Despite these claims, in June 2015 the BBC reported that at least 17 individuals are now seeking legal action against British airlines citing exposure to toxic cabin air as the cause of their ill health. Whether or not they will be successful in their claims remains to be seen, but at least one precedent has been set: in 2010 a former flight attendant was awarded compensation for respiratory damage sustained as a result of exposure to on-board neurotoxic chemicals (including OPs).

What are organophosphates and why are they harmful?

OPs are a type of neurotoxic compound which have a number of different properties and uses. ‘Neurotoxic’ essentially means that they can interfere with nervous system functions, resulting in cognitive, emotional and/or behavioural problems. This interference can take place via a number of different mechanisms, but the main biological actions seem to be through (1) interrupting the normal process of neurotransmission (particularly with regard to the neurotransmitter acetylcholine) and (2) as a result of damage to parts of the neurons themselves, specifically axons and myelin (Abou Donia, 2010).

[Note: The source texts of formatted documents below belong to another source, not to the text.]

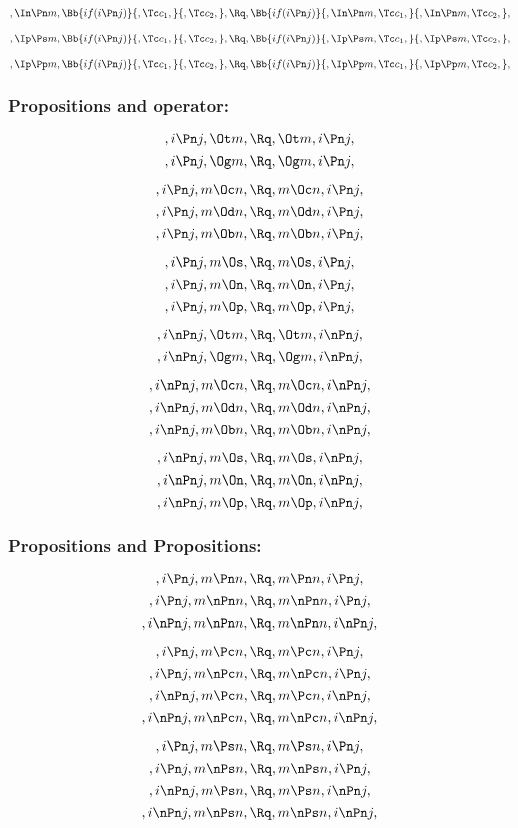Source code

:\[,\In \Pn m, \Bb{if(i \Pn j)}{,\Tc c_1,}{,\Tc c_2,}, \Rq , \Bb{if(i \Pn j)}{,\In \Pn m,\Tc c_1,}{,\In \Pn m,\Tc c_2,},\]
\bigskip
\bigskip

\[,\Ip \Ps m, \Bb{if(i \Pn j)}{,\Tc c_1,}{,\Tc c_2,}, \Rq , \Bb{if(i \Pn j)}{,\Ip \Ps m,\Tc c_1,}{,\Ip \Ps m,\Tc c_2,},\]
\bigskip
\bigskip

\[,\Ip \Pp m, \Bb{if(i \Pn j)}{,\Tc c_1,}{,\Tc c_2,}, \Rq , \Bb{if(i \Pn j)}{,\Ip \Pp m,\Tc c_1,}{,\Ip \Pp m,\Tc c_2,},\]
\bigskip
\bigskip



\bigskip
\bigskip
\bigskip
\bigskip
\subsubsection{ Propositions and operator:}
\[, i \Pn j, \Ot m, \Rq , \Ot m, i \Pn j,\]
\[, i \Pn j, \Og m, \Rq , \Og m, i \Pn j,\]

\[, i \Pn j, m \Oc n, \Rq , m \Oc n, i \Pn j,\]
\[, i \Pn j, m \Od n, \Rq , m \Od n, i \Pn j,\]
\[, i \Pn j, m \Ob n, \Rq , m \Ob n, i \Pn j,\]

\[, i \Pn j, m \Os, \Rq , m \Os, i \Pn j,\]
\[, i \Pn j, m \On, \Rq , m \On, i \Pn j,\]
\[, i \Pn j, m \Op, \Rq , m \Op, i \Pn j,\]

\bigskip
\bigskip
\[, i \nPn j, \Ot m, \Rq , \Ot m, i \nPn j,\]
\[, i \nPn j, \Og m, \Rq , \Og m, i \nPn j,\]

\[, i \nPn j, m \Oc n, \Rq , m \Oc n, i \nPn j,\]
\[, i \nPn j, m \Od n, \Rq , m \Od n, i \nPn j,\]
\[, i \nPn j, m \Ob n, \Rq , m \Ob n, i \nPn j,\]

\[, i \nPn j, m \Os, \Rq , m \Os, i \nPn j,\]
\[, i \nPn j, m \On, \Rq , m \On, i \nPn j,\]
\[, i \nPn j, m \Op, \Rq , m \Op, i \nPn j,\]


\bigskip
\bigskip
\bigskip
\bigskip
\subsubsection{ Propositions and Propositions:}
\[,i \Pn j, m \Pn n, \Rq , m \Pn n, i \Pn j,\]
\[,i \Pn j, m \nPn n, \Rq , m \nPn n, i \Pn j,\]
\[,i \nPn j, m \nPn n, \Rq , m \nPn n, i \nPn j,\]

\[,i \Pn j, m \Pc n, \Rq , m \Pc n, i \Pn j,\]
\[,i \Pn j, m \nPc n, \Rq , m \nPc n, i \Pn j,\]
\[,i \nPn j, m \Pc n, \Rq , m \Pc n, i \nPn j,\]
\[,i \nPn j, m \nPc n, \Rq , m \nPc n, i \nPn j,\]

\[,i \Pn j, m \Ps n, \Rq , m \Ps n, i \Pn j,\]
\[,i \Pn j, m \nPs n, \Rq , m \nPs n, i \Pn j,\]
\[,i \nPn j, m \Ps n, \Rq , m \Ps n, i \nPn j,\]
\[,i \nPn j, m \nPs n, \Rq , m \nPs n, i \nPn j,\]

The fact that OPs can directly interfere with the nervous system is not a new discovery. In fact, some OPs have been used as nerve gas agents since World War II – both Sarin and Soman are types of OPs. However, their use is not confined to areas that are quite so controversial or necessarily harmful. Since the 1950s OPs have been engineered to have lower toxicity to mammals, and some have selective toxicity to specific organisms, such as insects. In this form, OPs make up the vast majority of the world’s pesticides/insecticides and are extensively used to control insects in both domestic and public contexts, agriculture, horticulture and veterinary medicine. However, while these versions of the compounds have been modified to make them less harmful to humans, this does not necessarily mean that they are harmless. Indeed the immediate effects of high level exposure to OPs have been well documented and a plethora of evidence exists to support the view that acute OP poisoning can cause ill health and neuropsychiatric symptoms. However, considerable controversy still surrounds the issue of whether exposure to lower levels of OPs is harmful (see Alavanja et al (2004)  and Mackenzie-Ross et al (2013) for reviews).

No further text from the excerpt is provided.